The cryptographer Martin Hellman, famed as co-author of the Diffie-Hellman key agreement algorithm, in 1980, proposed a practical compromise between the two extremes that uses pre-computed data to reduce the time taken for an attack, at the price of memory consumption. Such a technique is now known as a "time memory trade-off" (TMTO). The basic idea is that the dictionary is stored only partially or in compressed form and, during the search for the key, either the missing parts are computed, or the search is repeated with slight modifications until a hit is scored in the dictionary. The TMTO technique has found many applications since then, including cracking Windows passwords online and decrypting mobile phone calls [1].

Hellman had the idea of storing the dictionary in the form of long chains. A randomly chosen key, with which a specific message is encrypted, stands at the beginning of such a chain. The result of the first pass is used as a key for encrypting the original message during the next pass. The result of this pass provides the key for the next one, and so on, until the chain has reached a predefined length. In order to save space, Hellman stored only the first and last values in the chain. The dictionary thus compressed is a two-column table sorted by end value.

In order to crack a key, the attacker must first induce the target system to encrypt the message that fits the chains. The subsequent search in the dictionary is a two-step process. In the first step, the attacker performs the same chain steps on the encrypted message as when creating the dictionary, and keeps on going until he finds its intermediate state in the dictionary as a chain end value.

In the second step, he only has to recompute the chain once more, on the basis of the relevant starting value, up to the point where he finds the encrypted message. The previous value in the chain is the desired key – or at least that's the simplified theory.

However, depending on the encryption function, collisions can occur if different intermediate values lead to the same following value. Since a collision is always followed by the same series of chain links, there can be several chain starting values for a given end value. If no starting value is arrived at en-route that leads to the desired key, the search has failed.

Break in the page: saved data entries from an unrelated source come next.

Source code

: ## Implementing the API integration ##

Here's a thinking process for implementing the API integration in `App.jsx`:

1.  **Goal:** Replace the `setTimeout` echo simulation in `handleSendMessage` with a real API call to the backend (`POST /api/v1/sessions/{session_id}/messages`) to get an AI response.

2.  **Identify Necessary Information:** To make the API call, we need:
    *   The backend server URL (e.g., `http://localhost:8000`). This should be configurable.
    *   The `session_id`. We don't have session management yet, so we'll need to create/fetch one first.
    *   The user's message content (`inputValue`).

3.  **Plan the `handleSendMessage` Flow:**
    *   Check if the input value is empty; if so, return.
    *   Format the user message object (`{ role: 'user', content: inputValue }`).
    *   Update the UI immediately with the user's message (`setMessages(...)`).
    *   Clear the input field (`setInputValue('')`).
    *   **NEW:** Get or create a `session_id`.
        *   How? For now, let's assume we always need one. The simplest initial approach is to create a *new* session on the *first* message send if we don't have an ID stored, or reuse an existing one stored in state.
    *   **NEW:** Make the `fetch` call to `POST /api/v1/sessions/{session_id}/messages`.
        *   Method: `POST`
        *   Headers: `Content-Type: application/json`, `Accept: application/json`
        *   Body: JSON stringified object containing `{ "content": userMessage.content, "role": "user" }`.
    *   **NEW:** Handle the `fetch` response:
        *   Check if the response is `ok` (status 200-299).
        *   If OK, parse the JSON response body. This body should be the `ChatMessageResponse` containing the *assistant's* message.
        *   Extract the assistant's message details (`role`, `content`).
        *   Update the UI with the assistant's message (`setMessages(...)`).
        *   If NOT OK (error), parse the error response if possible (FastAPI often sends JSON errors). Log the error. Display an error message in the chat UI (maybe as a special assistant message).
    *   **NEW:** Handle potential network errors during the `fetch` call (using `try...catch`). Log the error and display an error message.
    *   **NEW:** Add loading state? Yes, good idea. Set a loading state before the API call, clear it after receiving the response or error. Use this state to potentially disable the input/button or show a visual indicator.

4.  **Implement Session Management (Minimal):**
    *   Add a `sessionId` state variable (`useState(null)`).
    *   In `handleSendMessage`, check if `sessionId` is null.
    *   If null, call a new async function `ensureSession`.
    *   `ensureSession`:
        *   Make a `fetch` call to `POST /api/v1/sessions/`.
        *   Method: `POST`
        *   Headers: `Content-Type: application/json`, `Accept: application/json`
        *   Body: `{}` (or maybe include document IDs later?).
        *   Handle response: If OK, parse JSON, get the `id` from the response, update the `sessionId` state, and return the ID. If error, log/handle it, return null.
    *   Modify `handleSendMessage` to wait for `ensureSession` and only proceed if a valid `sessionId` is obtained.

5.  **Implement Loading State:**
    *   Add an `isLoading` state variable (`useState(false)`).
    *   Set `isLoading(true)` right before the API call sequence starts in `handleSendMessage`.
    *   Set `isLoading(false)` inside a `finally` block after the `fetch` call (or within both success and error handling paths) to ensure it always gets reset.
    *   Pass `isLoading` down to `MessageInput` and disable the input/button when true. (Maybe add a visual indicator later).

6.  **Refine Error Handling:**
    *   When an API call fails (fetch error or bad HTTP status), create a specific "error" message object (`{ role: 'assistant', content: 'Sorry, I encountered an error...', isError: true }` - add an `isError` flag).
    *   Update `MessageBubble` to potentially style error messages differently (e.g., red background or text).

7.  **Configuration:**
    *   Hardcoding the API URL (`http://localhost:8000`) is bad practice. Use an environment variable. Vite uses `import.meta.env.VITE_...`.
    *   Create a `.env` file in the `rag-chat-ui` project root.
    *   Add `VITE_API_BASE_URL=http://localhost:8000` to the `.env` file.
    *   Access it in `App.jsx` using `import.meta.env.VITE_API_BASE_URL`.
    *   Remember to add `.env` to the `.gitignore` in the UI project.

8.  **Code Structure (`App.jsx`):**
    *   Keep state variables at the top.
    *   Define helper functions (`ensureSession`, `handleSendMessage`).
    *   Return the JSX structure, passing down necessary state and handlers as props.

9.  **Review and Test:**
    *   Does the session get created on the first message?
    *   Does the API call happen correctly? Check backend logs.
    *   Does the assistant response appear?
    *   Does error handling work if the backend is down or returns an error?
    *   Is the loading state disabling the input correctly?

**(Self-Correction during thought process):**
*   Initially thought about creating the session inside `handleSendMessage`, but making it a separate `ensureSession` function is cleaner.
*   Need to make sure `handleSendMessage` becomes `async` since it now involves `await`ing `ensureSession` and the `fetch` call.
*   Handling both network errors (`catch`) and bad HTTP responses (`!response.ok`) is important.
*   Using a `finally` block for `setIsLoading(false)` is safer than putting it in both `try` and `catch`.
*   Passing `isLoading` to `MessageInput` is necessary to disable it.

Because of the random selection of the starting value, moreover, there are inevitably gaps in coverage – not all possible keys are contained in the chains. From a statistical point of view, halving the number of keys not covered by a chain link requires that the number of computed chains be doubled, which quickly leads to large amounts of redundant data if good coverage of the range of keys is the aim.

The maximum number of steps in a crack is determined by the length of the chains, and the necessary memory space is given by the number of chains. The fewer the chains computed, the longer they have to be and the more time it takes to find a key. With perfect tables, it would be possible to find the key to a system with N possible keys in N^{1/2} (the square root of N) steps in a dictionary of size 2•N^{1/2}. But such perfect tables don't exist for current encryption methods that use long keys. Even if they did exist, they could not be searched in a realistic time. In his work, Hellman presents a trade-off with N^{2/3} search time, 2•N^{2/3} memory space, and N^{2/3} time for pre-computing the tables. For many years, this was the best trade-off known.

However, in many cases Hellman's trade-off is not optimal. The bottleneck in searching the dictionary today is typically not the processor, but the hard disk. After every step, the algorithm has to check whether the element generated occurs in the table, and that generally involves several disk accesses. Usually, therefore, the processor can generate data much faster than the hard disk can find them.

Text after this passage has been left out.